Dataset entries
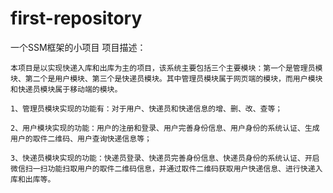 # first-repository
一个SSM框架的小项目
项目描述：

    本项目是以实现快递入库和出库为主的项目，该系统主要包括三个主要模块：第一个是管理员模块、第二个是用户模块、第三个是快递员模块。其中管理员模块属于网页端的模块，而用户模块和快递员模块属于移动端的模块。 
    
    1、管理员模块实现的功能有：对于用户、快递员和快递信息的增、删、改、查等；
    
    2、用户模块实现的功能：用户的注册和登录、用户完善身份信息、用户身份的系统认证、生成用户的取件二维码、用户查询快递信息等； 
    
    3、快递员模块实现的功能：快递员登录、快递员完善身份信息、快递员身份的系统认证、开启微信扫一扫功能扫取用户的取件二维码信息，并通过取件二维码获取用户快递信息、进行快递入库和出库等。
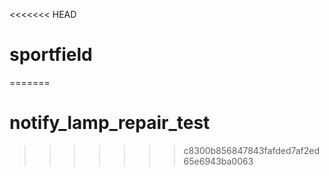 <<<<<<< HEAD
# sportfield
=======
# notify_lamp_repair_test
>>>>>>> c8300b856847843fafded7af2ed65e6943ba0063
 

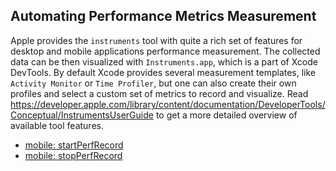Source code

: ## Automating Performance Metrics Measurement

Apple provides the `instruments` tool with quite a rich set of features for desktop and mobile applications performance measurement. The collected data can be then visualized with `Instruments.app`, which is a part of Xcode DevTools. By default Xcode provides several measurement templates, like `Activity Monitor` or `Time Profiler`, but one can also create their own profiles and select a custom set of metrics to record and visualize. Read https://developer.apple.com/library/content/documentation/DeveloperTools/Conceptual/InstrumentsUserGuide to get a more detailed overview of available tool features.

- [mobile: startPerfRecord](https://github.com/appium/appium-xcuitest-driver#mobile-startperfrecord)
- [mobile: stopPerfRecord](https://github.com/appium/appium-xcuitest-driver#mobile-stopperfrecord)

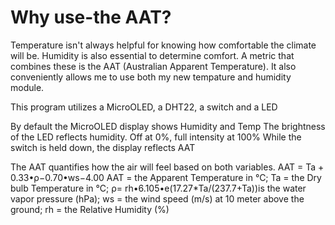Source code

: # Why use-the AAT?

Temperature isn't always helpful for knowing how comfortable the climate will be. Humidity is also essential to determine comfort.
A metric that combines these is the AAT (Australian Apparent Temperature). It also conveniently allows me to use both my new tempature and humidity module.

This program utilizes a MicroOLED, a DHT22, a switch and a LED

By default the MicroOLED display shows Humidity and Temp
The brightness of the LED reflects humidity. Off at 0%, full intensity at 100%
While the switch is held down, the display reflects AAT

The AAT quantifies how the air will feel based on both variables. 
AAT = Ta + 0.33•ρ−0.70•ws−4.00
AAT = the Apparent Temperature in °C;
Ta = the Dry bulb Temperature in °C;
ρ= rh•6.105•e(17.27*Ta/(237.7+Ta))is the water vapor pressure (hPa);
ws = the wind speed (m/s) at 10 meter above the ground;
rh = the Relative Humidity (%)
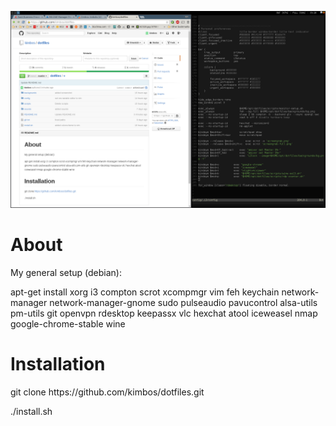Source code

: ![](https://raw.githubusercontent.com/kimbos/dotfiles/master/backgrounds/screengrab.png)

<h1>About</h1>
My general setup (debian):

apt-get install xorg i3 compton scrot xcompmgr vim feh keychain network-manager network-manager-gnome sudo pulseaudio pavucontrol alsa-utils pm-utils git openvpn rdesktop keepassx vlc hexchat atool iceweasel nmap google-chrome-stable wine

<h1>Installation</h1>
git clone https://github.com/kimbos/dotfiles.git

./install.sh
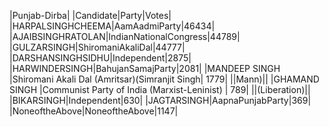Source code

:  
|Punjab-Dirba|
|Candidate|Party|Votes|
|HARPALSINGHCHEEMA|AamAadmiParty|46434|
|AJAIBSINGHRATOLAN|IndianNationalCongress|44789|
|GULZARSINGH|ShiromaniAkaliDal|44777|
|DARSHANSINGHSIDHU|Independent|2875|
|HARWINDERSINGH|BahujanSamajParty|2081|
|MANDEEP SINGH      |Shiromani Akali Dal (Amritsar)(Simranjit Singh| 1779|
||Mann)||
|GHAMAND SINGH      |Communist Party of India (Marxist-Leninist)   |  789|
||(Liberation)||
|BIKARSINGH|Independent|630|
|JAGTARSINGH|AapnaPunjabParty|369|
|NoneoftheAbove|NoneoftheAbove|1147|
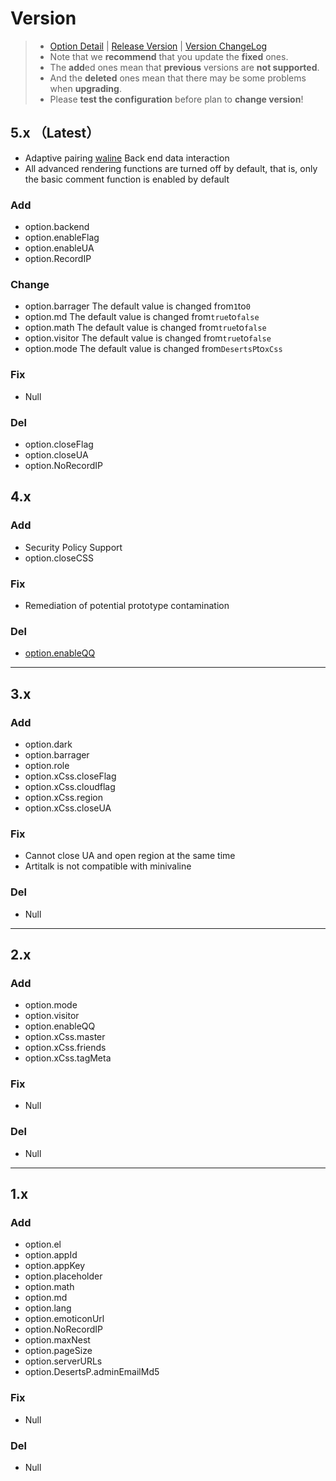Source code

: # Version

> + [Option Detail](https://minivaline.js.org/docs/en/#/Options)  |  [Release Version](https://www.npmjs.com/package/minivaline)  | [Version ChangeLog](https://minivaline.js.org/docs/en/#/CHANGELOG)
> + Note that we **recommend** that you update the **fixed** ones. 
> + The **add**ed ones mean that **previous** versions are **not supported**.
> + And the **deleted** ones mean that there may be some problems when **upgrading**. 
> + Please **test the configuration** before plan to **change version**!



## 5.x （Latest）

- Adaptive pairing [waline](https://github.com/lizheming/waline) Back end data interaction
- All advanced rendering functions are turned off by default, that is, only the basic comment function is enabled by default

### Add

- option.backend
- option.enableFlag
- option.enableUA
- option.RecordIP

### Change

- option.barrager The default value is changed from`1`to`0`
- option.md The default value is changed from`true`to`false`
- option.math The default value is changed from`true`to`false`
- option.visitor The default value is changed from`true`to`false`
- option.mode The default value is changed from`DesertsP`to`xCss`

### Fix

+ Null

### Del

+ option.closeFlag
+ option.closeUA
+ option.NoRecordIP



## 4.x 

### Add

+ Security Policy Support
+ option.closeCSS

### Fix

+ Remediation of potential prototype contamination

### Del

+ [option.enableQQ](https://minivaline.js.org/docs/en/#/Options?id=enableqq-boolean)

---

## 3.x

### Add

+ option.dark
+ option.barrager
+ option.role
+ option.xCss.closeFlag
+ option.xCss.cloudflag
+ option.xCss.region
+ option.xCss.closeUA

### Fix

+ Cannot close UA and open region at the same time
+ Artitalk is not compatible with minivaline

### Del

+ Null

----

## 2.x

### Add

+ option.mode
+ option.visitor
+ option.enableQQ
+ option.xCss.master
+ option.xCss.friends
+ option.xCss.tagMeta

### Fix

+ Null

### Del

+ Null

----

## 1.x

### Add

+ option.el
+ option.appId
+ option.appKey
+ option.placeholder
+ option.math
+ option.md
+ option.lang
+ option.emoticonUrl
+ option.NoRecordIP
+ option.maxNest
+ option.pageSize
+ option.serverURLs
+ option.DesertsP.adminEmailMd5

### Fix

+ Null

### Del

+ Null




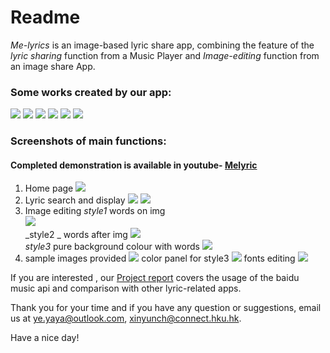 # Readme
_Me-lyrics_ is an image-based lyric share app, combining the feature of the *lyric sharing* function from a Music Player and *Image-editing* function from an image share App. 

### Some works created by our app:
![](pics/DraggedImage.png)
![](pics/DraggedImage-1.png) 
![](pics/DraggedImage-2.png)
![](pics/DraggedImage-3.png)
![](pics/DraggedImage-4.png) 
![](pics/DraggedImage-5.png)


### Screenshots of main functions:
#### Completed demonstration is available in youtube- [Melyric](https://www.youtube.com/watch?v=9SuU7zylYaM&t=24s)
1. Home page 
	![](pics/DraggedImage-6.png)          
2. Lyric search and display
	 ![](pics/DraggedImage-7.png)          ![](pics/DraggedImage-8.png)
3. Image editing _style1_ words on img   			 
	 ![](pics/DraggedImage-9.png)        
	_style2 _ words after img
	 ![](pics/DraggedImage-10.png)            
	_style3_ pure background colour with words
	![](pics/DraggedImage-11.png)
4. sample images provided
	 ![](pics/DraggedImage-12.png)
	color panel for style3
	 ![](pics/DraggedImage-13.png)
	fonts editing
	![](pics/DraggedImage-14.png)

If you are interested , our [Project report](https://github.com/JulieYeah/LyricsCard/blob/master/Application%20Report_Melyrics.pdf) covers the usage of the baidu music api and comparison with other lyric-related apps.

Thank you for your time and if you have any question or suggestions, email us at ye.yaya@outlook.com, xinyunch@connect.hku.hk.

Have a nice day!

Aim of the task
Every line from the one with "2. Lyric search and display" to the end of the records above should be returned exactly, and no other lines.

Exercise output
2. Lyric search and display
	 ![](pics/DraggedImage-7.png)          ![](pics/DraggedImage-8.png)
3. Image editing _style1_ words on img   			 
	 ![](pics/DraggedImage-9.png)        
	_style2 _ words after img
	 ![](pics/DraggedImage-10.png)            
	_style3_ pure background colour with words
	![](pics/DraggedImage-11.png)
4. sample images provided
	 ![](pics/DraggedImage-12.png)
	color panel for style3
	 ![](pics/DraggedImage-13.png)
	fonts editing
	![](pics/DraggedImage-14.png)

If you are interested , our [Project report](https://github.com/JulieYeah/LyricsCard/blob/master/Application%20Report_Melyrics.pdf) covers the usage of the baidu music api and comparison with other lyric-related apps.

Thank you for your time and if you have any question or suggestions, email us at ye.yaya@outlook.com, xinyunch@connect.hku.hk.

Have a nice day!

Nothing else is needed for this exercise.